Parameterization of curves is a technique used to express a curve in terms of a single variable, usually denoted as \(t\). This variable is called the parameter, and it allows us to trace the path of the curve as \(t\) varies over a certain interval.
Normally, the curve is described using vector functions, like \(\mathbf{r}(t)\). This means that each point on the curve corresponds to a specific value of \(t\).
For the given exercise, the curve is parameterized by \(\mathbf{r}(t) = (\cos t) \mathbf{i} + (\sin t) \mathbf{j}\), where \(0 \leq t \leq 2\pi\). This represents the path of a circle in the plane, traced counterclockwise.

• \(x(t) = \cos t\) gives the \(x\)-coordinate as \(t\) changes.
• \(y(t) = \sin t\) gives the \(y\)-coordinate as \(t\) changes.

This parameterization is essential for performing the line integral along this curve.

After defining a curve, a key step in line integrals is to compute the magnitude of the vector function that describes its rate of change, or its derivative.
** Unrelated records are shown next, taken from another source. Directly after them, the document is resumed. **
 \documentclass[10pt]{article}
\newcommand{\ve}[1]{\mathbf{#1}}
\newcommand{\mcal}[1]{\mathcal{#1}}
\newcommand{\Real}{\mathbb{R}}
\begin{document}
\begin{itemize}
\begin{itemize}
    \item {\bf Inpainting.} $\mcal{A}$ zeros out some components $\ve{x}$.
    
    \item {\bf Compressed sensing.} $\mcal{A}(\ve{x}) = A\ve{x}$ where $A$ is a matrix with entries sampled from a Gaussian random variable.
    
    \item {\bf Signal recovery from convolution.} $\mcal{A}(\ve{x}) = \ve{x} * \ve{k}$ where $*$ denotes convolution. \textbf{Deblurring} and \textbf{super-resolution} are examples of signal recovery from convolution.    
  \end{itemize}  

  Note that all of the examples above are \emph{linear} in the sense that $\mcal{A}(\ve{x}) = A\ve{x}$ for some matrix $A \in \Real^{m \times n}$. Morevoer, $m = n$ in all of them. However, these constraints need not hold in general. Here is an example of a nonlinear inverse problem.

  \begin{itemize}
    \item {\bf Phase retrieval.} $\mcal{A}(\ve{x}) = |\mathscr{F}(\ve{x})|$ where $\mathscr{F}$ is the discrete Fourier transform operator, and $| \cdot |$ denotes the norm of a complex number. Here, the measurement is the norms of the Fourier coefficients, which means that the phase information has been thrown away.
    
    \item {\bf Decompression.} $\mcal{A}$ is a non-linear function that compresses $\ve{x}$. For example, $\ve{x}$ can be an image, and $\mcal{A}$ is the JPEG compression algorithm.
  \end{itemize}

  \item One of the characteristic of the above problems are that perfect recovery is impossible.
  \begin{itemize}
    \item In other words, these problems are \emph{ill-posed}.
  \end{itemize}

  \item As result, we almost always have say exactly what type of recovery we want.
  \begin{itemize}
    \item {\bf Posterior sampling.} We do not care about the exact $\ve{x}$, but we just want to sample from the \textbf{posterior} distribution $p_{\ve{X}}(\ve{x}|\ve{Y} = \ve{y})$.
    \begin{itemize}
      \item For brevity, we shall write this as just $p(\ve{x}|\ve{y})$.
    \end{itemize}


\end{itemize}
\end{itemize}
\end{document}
The magnitude of a vector \(\mathbf{v} = (v_x, v_y)\) is given by \(\|\mathbf{v}\| = \sqrt{v_x^2 + v_y^2}\).
In the context of our problem, the vector function \(\mathbf{r}'(t)\) is the derivative of the parameterization: \[ \mathbf{r}'(t) = (-\sin t) \mathbf{i} + (\cos t) \mathbf{j} \].
To find its magnitude, calculate:

• \((-\sin t)^2\) is \(\sin^2 t\).
• \((\cos t)^2\) remains \(\cos^2 t\).

Add these together:
\(\sin^2 t + \cos^2 t = 1\), so the magnitude \(\|\mathbf{r}'(t)\|\) equals 1. This simplification is due to the Pythagorean identity.

Integration is a mathematical process of finding the accumulation of quantities, often representing areas under curves or other quantities like lengths of paths. In the context of line integrals, it helps us sum up values of a function along a path described by a curve.
For line integrals, we integrate the function \(f(x(t), y(t))\) times the magnitude of the curve's derivative over the given parameter \(t\). This is formally written as:
\[ \int_{a}^{b} f(x(t), y(t)) \| \mathbf{r}'(t) \| \, dt \]
In our example, we compute:

• \(\int_{0}^{2\pi} (\cos t - \sin t + 3) \, dt \)

This integral is computed component-wise, resulting in an accumulation of the function's values along the circular path from \(t = 0\) to \(t = 2\pi\).

A scalar field is a function that assigns a single scalar (number) to every point in space. In this exercise, the scalar field is \(f(x, y) = x - y + 3\).
This function gives us a value based on the current \(x\) and \(y\) coordinates, depicting how its values vary across the plane. In the context of line integrals, we evaluate this scalar field along a curve, typically parameterized as discussed earlier.
The value of the scalar field is crucial for determining the outcome of the line integral, as it reflects the function's contribution at each point on the path. Hence, the integral of this scalar field over the curve measures how the function behaves along this specific path. For this problem, at each \(t\), we have:

• \(f(x(t), y(t)) = \cos t - \sin t + 3\)

Finding the integral with respect to this scalar field lets us understand how its values accumulate over the given circular path.